Sono disteso. Davanti a me c'é il cielo come forse non l'ho mai visto. E' un'esplosione di stelle che tintillano come sonagli. Non c'é altro che questo, ed il vento arido che asciuga le labbra e spira sfiorando il terreno. Sento la sabbia correre, scorrere, senza tempo, senza spazio, le dune formarsi muoversi, cancellare le orme dei dromedari, i passi degli uomini, tutto seppellito sa uno strato nuovo, in perenne movimento. Sento, ancora, il rumore del silenzio. In mezzo al deserto, le tende chiuse ed io fuori, come se potessi prolungare la notte. Una stella cadente. Un'altra. Un'altra ancora. Su questo spartito nero. Così allora lo vedevano il cielo una volta, così lo vedono tuttora gli uomini del deserto.
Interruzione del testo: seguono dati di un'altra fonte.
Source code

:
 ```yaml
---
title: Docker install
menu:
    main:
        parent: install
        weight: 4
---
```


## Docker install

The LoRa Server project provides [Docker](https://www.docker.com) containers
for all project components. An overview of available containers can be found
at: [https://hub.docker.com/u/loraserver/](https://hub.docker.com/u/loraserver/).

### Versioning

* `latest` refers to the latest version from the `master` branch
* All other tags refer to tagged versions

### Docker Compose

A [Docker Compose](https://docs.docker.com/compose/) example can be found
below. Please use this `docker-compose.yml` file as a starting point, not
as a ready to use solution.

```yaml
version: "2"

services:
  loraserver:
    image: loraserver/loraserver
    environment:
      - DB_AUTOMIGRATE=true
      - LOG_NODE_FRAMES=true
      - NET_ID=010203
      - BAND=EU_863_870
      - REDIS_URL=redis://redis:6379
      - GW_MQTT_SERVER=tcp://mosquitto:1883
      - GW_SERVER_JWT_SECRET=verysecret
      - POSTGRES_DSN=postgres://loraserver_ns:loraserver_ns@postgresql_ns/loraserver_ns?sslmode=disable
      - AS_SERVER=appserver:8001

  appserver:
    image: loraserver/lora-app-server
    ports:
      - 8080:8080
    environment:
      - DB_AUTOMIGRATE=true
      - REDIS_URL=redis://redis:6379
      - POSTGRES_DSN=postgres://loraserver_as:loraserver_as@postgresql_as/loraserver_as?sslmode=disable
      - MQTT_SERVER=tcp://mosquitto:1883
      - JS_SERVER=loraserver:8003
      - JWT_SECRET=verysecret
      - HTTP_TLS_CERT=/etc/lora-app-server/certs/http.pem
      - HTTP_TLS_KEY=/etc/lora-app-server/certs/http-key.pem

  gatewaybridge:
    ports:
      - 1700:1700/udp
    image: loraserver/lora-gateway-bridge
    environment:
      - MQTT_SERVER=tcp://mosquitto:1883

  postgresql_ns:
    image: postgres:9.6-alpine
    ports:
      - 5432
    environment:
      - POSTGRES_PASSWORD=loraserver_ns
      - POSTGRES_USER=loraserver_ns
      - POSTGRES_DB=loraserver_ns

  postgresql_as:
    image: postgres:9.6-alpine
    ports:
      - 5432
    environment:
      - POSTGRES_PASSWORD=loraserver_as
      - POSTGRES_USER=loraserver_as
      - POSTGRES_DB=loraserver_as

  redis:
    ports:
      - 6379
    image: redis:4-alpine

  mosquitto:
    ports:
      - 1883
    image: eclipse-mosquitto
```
Per me rimane ancora un'esplosione di stelle. E come le stelle, esplodono i miei ricordi, i miei pensieri, come se tutto si scomponesse, un filo che si srotola, immagini che si dilatano, si susseguono all'infinito. Infinito, quella sensazione che ti avvolge respirando, ascoltando, stendendo a lato il braccio ad afferrando nient'altro che vento. Se deve essere così, se devo trovare il vuoto, allora. E corrono immagini sepolte in fondo al cuore, i momenti cui lì per lì magari non dai valore. E' come se su questo schermo di cui non vedo i contorni, si proiettasse tutto, senza pausa. O forse sì, perché ancora vedo le stelle. Me, con le mie amarezza, le mie gioie, i miei ricordi. Tutto quello che mi porto dietro, tutto quello che nascondo, quello che sono, tutti i miei ricordi, quelli acui mi aggrappo, quelli che mi riscaldano e quelli invece che mi uccidono. Sono tutto questo, l'evoluzione di ogni istante, così come quanto di invisibile ed innato porto con me, la mia storia, per quanto niente di speciale, e pure la storia di chi c'era prima, eppure nel tempo ha lasciato un segno anche per me. Penso alla musica silenziosa e costante, al pianoforte che tace silenzioso. Tutto, tutto potrebbe raccontare qualcosa di me, se si potesse leggere. Tutto ha fatto quello che sono, come sono, e se mai riuscissi ad accettare che le cose semplicemente arrivano, accadono, vanno così senza che ci sia un motivo definito, senza che mi debba sentire responsabile, colpevolizzarmi, angustiarmi, forse almeno potrei sfiorare un po' di serenità. Proprio questa notte...le stelle per me scriveranno una di quelle lettere che piegherò e depositerò in un cofanetto di legno che ancora non contiene un destinatario.